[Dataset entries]
○ ○ ○ ○ ○ ○ ○
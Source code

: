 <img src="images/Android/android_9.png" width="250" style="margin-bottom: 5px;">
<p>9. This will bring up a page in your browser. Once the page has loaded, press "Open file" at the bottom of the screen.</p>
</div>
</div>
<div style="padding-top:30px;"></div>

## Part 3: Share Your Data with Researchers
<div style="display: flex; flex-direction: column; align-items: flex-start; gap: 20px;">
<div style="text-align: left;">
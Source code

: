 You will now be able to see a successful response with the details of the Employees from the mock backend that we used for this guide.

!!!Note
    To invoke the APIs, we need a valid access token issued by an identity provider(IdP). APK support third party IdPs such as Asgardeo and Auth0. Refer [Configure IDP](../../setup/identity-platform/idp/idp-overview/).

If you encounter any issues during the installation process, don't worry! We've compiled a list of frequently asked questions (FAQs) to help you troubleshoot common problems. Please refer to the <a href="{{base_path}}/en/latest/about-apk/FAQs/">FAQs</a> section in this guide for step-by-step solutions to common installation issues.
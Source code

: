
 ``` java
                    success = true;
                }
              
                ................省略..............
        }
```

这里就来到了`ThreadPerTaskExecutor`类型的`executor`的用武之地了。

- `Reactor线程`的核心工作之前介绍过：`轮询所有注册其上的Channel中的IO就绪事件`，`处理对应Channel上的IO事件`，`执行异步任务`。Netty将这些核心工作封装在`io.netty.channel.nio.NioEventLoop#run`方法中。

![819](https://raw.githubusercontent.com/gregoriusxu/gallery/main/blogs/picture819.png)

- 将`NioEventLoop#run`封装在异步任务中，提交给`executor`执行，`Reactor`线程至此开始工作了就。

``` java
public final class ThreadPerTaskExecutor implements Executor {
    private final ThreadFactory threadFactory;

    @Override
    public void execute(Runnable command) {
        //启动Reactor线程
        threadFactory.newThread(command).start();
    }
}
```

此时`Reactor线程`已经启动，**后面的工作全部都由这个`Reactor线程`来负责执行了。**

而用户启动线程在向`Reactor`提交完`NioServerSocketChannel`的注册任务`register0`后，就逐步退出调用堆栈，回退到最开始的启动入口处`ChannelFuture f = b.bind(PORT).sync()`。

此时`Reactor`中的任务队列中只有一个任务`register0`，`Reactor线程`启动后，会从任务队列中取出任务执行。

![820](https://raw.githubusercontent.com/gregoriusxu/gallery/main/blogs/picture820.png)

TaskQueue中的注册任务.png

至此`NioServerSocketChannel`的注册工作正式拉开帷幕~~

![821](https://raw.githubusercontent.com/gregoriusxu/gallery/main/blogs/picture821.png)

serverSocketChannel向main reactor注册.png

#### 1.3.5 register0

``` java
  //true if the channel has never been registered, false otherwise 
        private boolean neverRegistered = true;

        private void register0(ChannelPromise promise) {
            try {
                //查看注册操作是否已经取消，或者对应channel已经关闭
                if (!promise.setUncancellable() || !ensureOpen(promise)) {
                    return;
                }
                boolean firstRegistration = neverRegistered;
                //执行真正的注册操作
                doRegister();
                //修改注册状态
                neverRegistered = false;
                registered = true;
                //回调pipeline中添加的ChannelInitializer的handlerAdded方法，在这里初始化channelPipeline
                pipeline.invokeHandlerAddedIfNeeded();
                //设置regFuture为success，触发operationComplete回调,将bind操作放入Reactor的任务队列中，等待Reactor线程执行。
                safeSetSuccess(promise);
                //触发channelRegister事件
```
○ ○ ○ ○ ○ ○ ○
## EXERCISE REQUIREMENTS
All lines in the records above with "private" need to be found and copied.

## RESPONSE
    private final ThreadFactory threadFactory;
        private boolean neverRegistered = true;
        private void register0(ChannelPromise promise) {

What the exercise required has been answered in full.